Transformers Library: Installation, Pipeline API, and Model Examples

7月7日 Published inMachine Learning

Transformers is the foundational framework for state-of-the-art machine learning. It supports text, computer vision, audio, video, and multimodal models for both inference and training.

The library serves as a central hub for model definitions, establishing a unified standard across the machine learning ecosystem. Because transformers is cross-framework, a model defined here works seamlessly with various training frameworks (such as Axolotl, Unsloth, DeepSpeed, FSDP, and PyTorch-Lightning), inference engines (vLLM, SGLang, TGI), and modeling libraries (llama.cpp, mlx). All of these tools rely on transformers to interpret the underlying model architecture.

We are committed to supporting new state-of-the-art models as they emerge. By prioritizing clear, customizable, and efficient model definitions, we make these advanced tools accessible to a wider audience of developers and researchers.

The Hugging Face Hub currently hosts over 1 million Transformers model checkpoints. You can explore the Hub to find the right model for your specific needs and start building immediately.

Installation

Transformers supports Python 3.9+, PyTorch 2.1+, TensorFlow 2.6+, and Flax 0.4.1+.

To begin, create and activate a virtual environment using venv or uv (a high-performance Rust-based Python package manager).

# venv
python -m venv .my-env
source .my-env/bin/activate

# uv
uv venv .my-env
source .my-env/bin/activate

Install Transformers within your virtual environment:

# pip
pip install "transformers[torch]"

# uv
uv pip install "transformers[torch]"

If you wish to contribute to the library or access the latest experimental features, install it from source. Note that the development version may be unstable; please file an issue if you encounter bugs.

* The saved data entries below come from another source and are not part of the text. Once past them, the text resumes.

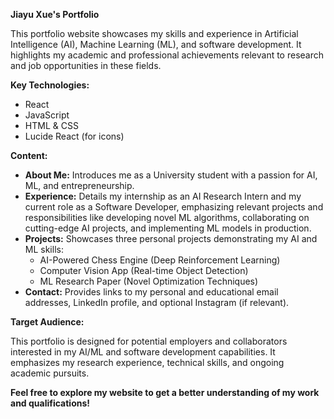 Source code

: **Jiayu Xue's Portfolio**

This portfolio website showcases my skills and experience in Artificial Intelligence (AI), Machine Learning (ML), and software development. It highlights my academic and professional achievements relevant to research and job opportunities in these fields.

**Key Technologies:**

* React
* JavaScript
* HTML & CSS
* Lucide React (for icons)

**Content:**

* **About Me:** Introduces me as a University student with a passion for AI, ML, and entrepreneurship.
* **Experience:** Details my internship as an AI Research Intern and my current role as a Software Developer, emphasizing relevant projects and responsibilities like developing novel ML algorithms, collaborating on cutting-edge AI projects, and implementing ML models in production.
* **Projects:** Showcases three personal projects demonstrating my AI and ML skills:
    * AI-Powered Chess Engine (Deep Reinforcement Learning)
    * Computer Vision App (Real-time Object Detection)
    * ML Research Paper (Novel Optimization Techniques)
* **Contact:** Provides links to my personal and educational email addresses, LinkedIn profile, and optional Instagram (if relevant).

**Target Audience:**

This portfolio is designed for potential employers and collaborators interested in my AI/ML and software development capabilities. It emphasizes my research experience, technical skills, and ongoing academic pursuits.

**Feel free to explore my website to get a better understanding of my work and qualifications!** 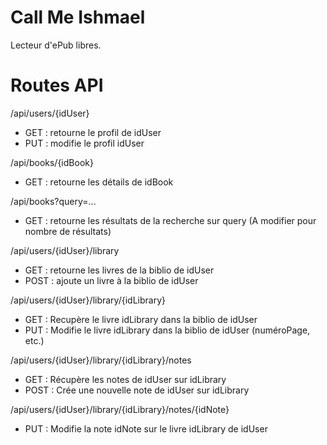 # Call Me Ishmael

Lecteur d'ePub libres.

# Routes API

/api/users/{idUser}
- GET : retourne le profil de idUser
- PUT : modifie le profil idUser

/api/books/{idBook}
- GET : retourne les détails de idBook

/api/books?query=...
- GET : retourne les résultats de la recherche sur query (A modifier pour nombre de résultats)

/api/users/{idUser}/library
- GET : retourne les livres de la biblio de idUser
- POST : ajoute un livre à la biblio de idUser

/api/users/{idUser}/library/{idLibrary}
- GET : Recupère le livre idLibrary dans la biblio de idUser
- PUT : Modifie le livre idLibrary dans la biblio de idUser (numéroPage, etc.)

/api/users/{idUser}/library/{idLibrary}/notes
- GET : Récupère les notes de idUser sur idLibrary
- POST : Crée une nouvelle note de idUser sur idLibrary

/api/users/{idUser}/library/{idLibrary}/notes/{idNote}
- PUT : Modifie la note idNote sur le livre idLibrary de idUser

git clone https://github.com/huggingface/transformers.git
cd transformers

# pip
pip install .[torch]

# uv
uv pip install .[torch]

Quick Start

The Pipeline API is the fastest way to get started. The pipeline function is a high-level inference class designed for text, audio, vision, and multimodal tasks. It automatically manages input preprocessing and returns structured results.

Text Generation

To generate text, instantiate a pipeline and specify a model. The library downloads and caches the model locally for future use. Once initialized, simply pass your text as a prompt.

from transformers import pipeline

pipeline = pipeline(task="text-generation", model="Qwen/Qwen2.5-1.5B")
pipeline("the secret to baking a really good cake is ")

Output:

[{'generated_text': 'the secret to baking a really good cake is 1) to use the right ingredients and 2) to follow the recipe exactly. the recipe for the cake is as follows: 1 cup of sugar, 1 cup of flour, 1 cup of milk, 1 cup of butter, 1 cup of eggs, 1 cup of chocolate chips. if you want to make 2 cakes, how much sugar do you need? To make 2 cakes, you will need 2 cups of sugar.'}]

Chat with a Model

The workflow for chat models is similar: construct a conversation history between the user and the system, then pass it to the pipeline.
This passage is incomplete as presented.